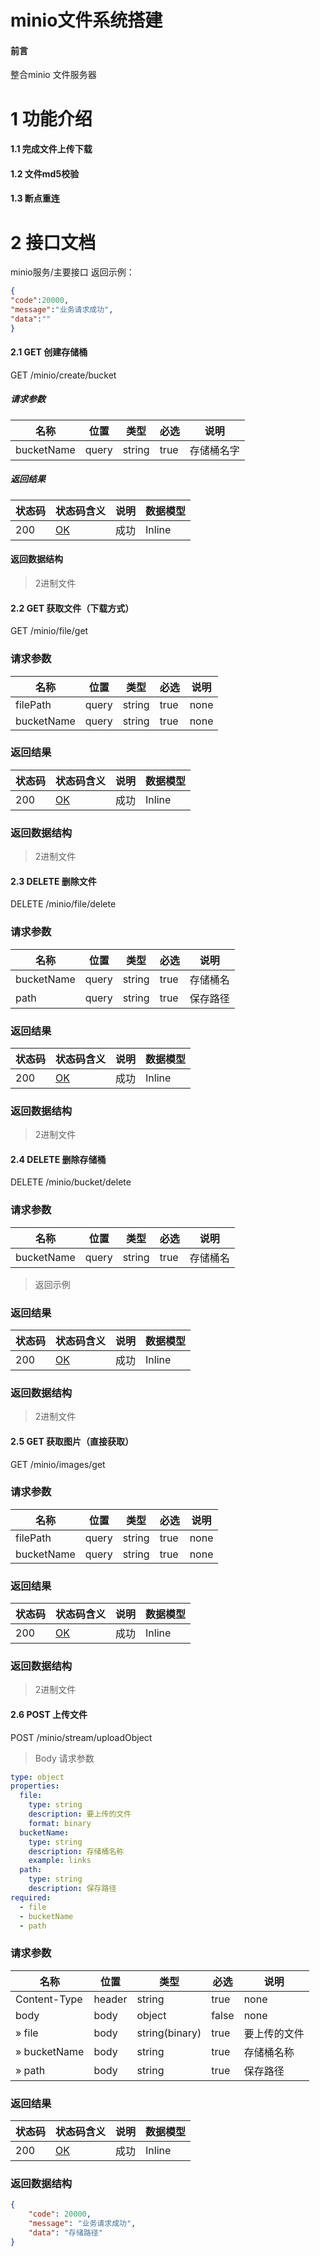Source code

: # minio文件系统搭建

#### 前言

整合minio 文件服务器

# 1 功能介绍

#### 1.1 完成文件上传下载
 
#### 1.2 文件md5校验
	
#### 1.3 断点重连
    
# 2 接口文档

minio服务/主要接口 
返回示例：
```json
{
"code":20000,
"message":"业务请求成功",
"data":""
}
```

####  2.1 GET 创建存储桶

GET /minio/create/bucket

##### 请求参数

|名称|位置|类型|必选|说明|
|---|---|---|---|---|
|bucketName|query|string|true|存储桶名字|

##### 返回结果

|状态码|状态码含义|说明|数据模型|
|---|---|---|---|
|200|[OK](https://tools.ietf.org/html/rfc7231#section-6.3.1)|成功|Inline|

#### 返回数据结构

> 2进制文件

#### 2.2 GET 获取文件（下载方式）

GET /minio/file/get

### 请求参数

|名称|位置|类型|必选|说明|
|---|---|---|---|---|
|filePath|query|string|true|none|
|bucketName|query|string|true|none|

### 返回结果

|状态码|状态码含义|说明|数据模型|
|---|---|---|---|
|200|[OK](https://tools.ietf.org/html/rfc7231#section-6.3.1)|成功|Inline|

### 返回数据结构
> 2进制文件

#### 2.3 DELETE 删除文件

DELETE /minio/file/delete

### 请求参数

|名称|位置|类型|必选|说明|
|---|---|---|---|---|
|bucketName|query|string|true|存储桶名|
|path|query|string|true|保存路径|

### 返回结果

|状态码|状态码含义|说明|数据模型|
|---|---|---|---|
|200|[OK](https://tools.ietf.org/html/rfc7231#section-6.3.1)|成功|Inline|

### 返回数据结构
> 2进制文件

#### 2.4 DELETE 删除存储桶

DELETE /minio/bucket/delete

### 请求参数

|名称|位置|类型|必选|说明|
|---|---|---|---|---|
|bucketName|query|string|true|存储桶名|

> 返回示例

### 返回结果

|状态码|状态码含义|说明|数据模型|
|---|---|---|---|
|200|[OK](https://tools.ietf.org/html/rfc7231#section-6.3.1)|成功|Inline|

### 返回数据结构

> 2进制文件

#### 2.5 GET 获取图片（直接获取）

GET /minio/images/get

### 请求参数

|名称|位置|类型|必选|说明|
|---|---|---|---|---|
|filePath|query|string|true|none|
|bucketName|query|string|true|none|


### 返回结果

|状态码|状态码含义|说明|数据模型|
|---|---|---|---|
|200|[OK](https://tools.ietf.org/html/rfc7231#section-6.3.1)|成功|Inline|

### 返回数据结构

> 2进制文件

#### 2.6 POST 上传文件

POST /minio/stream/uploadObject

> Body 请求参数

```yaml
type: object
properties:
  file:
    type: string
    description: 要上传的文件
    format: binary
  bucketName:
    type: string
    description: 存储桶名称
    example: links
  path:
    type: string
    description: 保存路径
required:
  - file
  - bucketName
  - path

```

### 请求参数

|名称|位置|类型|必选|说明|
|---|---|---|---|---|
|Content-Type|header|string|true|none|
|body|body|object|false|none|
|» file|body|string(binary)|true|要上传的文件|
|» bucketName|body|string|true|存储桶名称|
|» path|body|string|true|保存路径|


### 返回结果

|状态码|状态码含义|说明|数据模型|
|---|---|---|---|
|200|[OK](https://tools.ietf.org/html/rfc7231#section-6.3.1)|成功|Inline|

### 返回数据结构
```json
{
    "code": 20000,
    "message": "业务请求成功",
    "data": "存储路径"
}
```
--
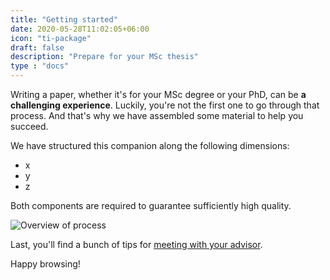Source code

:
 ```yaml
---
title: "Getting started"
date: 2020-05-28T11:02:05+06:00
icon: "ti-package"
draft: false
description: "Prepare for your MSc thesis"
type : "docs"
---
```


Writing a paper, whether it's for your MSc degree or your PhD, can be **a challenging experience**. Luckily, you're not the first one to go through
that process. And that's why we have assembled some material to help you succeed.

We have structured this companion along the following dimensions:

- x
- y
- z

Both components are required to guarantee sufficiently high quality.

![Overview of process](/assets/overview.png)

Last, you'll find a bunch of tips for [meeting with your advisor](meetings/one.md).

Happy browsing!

WORK INSTRUCTIONS — Please return every line in the data that includes the string "your".

RESULT —
description: "Prepare for your MSc thesis"
Writing a paper, whether it's for your MSc degree or your PhD, can be **a challenging experience**. Luckily, you're not the first one to go through
Last, you'll find a bunch of tips for [meeting with your advisor](meetings/one.md).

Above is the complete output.